MONTREAL — The man who’s always quick with a joke is pretty serious about what he’s doing right now.
That would be Florida Panthers goaltender Roberto Luongo, who breached the top-10 on the NHL’s all-time shutout list on Monday with the 76th of his career and didn’t spare a thought to the accomplishment afterwards.
He’s all business.
“The focus is not on reminiscing; it’s on making sure we focus on what’s ahead of us right now,” said Luongo. “Right now it’s all about winning hockey games.”
If the Panthers have done a lot of that of late—Monday’s 2-0 win over the Montreal Canadiens was Florida’s 16th in their last 22 games—it’s had much to do with what the 38-year-old Montreal native has offered.

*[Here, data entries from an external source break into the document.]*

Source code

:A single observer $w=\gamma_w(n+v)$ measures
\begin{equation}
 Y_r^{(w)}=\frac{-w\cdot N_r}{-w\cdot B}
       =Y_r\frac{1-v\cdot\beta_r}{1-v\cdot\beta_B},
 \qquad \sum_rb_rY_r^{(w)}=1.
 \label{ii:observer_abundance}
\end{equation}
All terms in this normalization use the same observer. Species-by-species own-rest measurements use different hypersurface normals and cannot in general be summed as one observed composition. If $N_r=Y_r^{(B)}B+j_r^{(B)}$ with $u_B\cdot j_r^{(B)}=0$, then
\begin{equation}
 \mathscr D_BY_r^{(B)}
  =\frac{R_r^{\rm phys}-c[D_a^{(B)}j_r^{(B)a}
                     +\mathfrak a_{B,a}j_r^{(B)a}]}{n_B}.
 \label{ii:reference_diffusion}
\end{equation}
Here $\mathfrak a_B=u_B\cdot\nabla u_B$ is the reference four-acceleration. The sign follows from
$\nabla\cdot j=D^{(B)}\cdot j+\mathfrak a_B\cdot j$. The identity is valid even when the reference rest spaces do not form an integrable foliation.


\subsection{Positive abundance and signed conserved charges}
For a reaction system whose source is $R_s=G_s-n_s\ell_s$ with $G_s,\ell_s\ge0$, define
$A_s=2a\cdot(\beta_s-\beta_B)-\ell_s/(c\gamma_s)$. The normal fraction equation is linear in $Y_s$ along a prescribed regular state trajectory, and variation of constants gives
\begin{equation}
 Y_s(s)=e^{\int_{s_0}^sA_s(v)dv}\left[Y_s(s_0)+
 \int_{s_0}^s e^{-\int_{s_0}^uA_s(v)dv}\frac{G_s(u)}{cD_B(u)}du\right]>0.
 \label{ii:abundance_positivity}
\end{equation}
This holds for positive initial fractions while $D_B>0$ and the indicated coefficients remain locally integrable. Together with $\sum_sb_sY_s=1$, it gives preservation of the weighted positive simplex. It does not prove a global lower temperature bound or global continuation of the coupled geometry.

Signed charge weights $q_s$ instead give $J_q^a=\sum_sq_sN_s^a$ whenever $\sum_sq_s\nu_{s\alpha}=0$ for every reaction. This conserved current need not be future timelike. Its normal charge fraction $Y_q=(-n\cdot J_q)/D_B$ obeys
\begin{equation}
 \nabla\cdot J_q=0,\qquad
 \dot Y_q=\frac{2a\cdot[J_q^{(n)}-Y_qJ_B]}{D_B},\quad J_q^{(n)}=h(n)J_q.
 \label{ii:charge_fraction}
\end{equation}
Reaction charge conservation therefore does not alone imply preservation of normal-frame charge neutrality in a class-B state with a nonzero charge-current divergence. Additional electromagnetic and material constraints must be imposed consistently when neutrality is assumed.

Luongo wasn’t tested all that often in this one—the scoresheet said he faced 28 shots, though very few of them forced him to be otherworldly—but he came up huge when it mattered most.
That was before the Panthers got a huge goal from defenceman Aaron Ekblad and never looked back against the (injury-riddled) Canadiens. It was also about eight minutes after Aleksander Barkov scored 6:23 into the third period—when a dominant performance was put in jeopardy by seconds of loose hockey.
It was while Ekblad was serving five minutes for fighting Nicolas Deslauriers—and Panthers defenceman Alex Petrovic was doing the same for taking on Mike McCarron—that Canadiens forward Daniel Carr posted up in front of Luongo. The puck came to Carr and he spun around and popped it through his legs in one fell swoop for a great chance that Luongo stole from him.
The Panthers were down 5-1 in shots at that point, they had gotten off to a nervous start, and Luongo had made the play that turned the tide.
“That changed the game,” said Panthers defenceman Mark Pysyk. “If he doesn’t make that save, who knows what happens?”
And if Luongo hadn’t stretched across his crease and stolen another sure goal from Carr with six and a half minutes to play in the third period, this game could’ve had a very different outcome.
“Any time you can have a goalie who time after time makes huge saves like those, it’s huge for the team,” said Panthers forward Vincent Trocheck. “He’s a big leader in this locker room. Always has been since he’s been in Florida. He’s a true professional, and everybody’s ears perk up whenever he starts to talk.
“The way he’s been playing, and the way he carries himself, is such a huge part of our success—especially over these last 20 or so games.”
Wins over Calgary, Winnipeg, Washington, Pittsburgh, Toronto, New Jersey and Boston in recent weeks have helped inspire the belief that’s carried the Panthers to within three points of the East’s final playoff spot.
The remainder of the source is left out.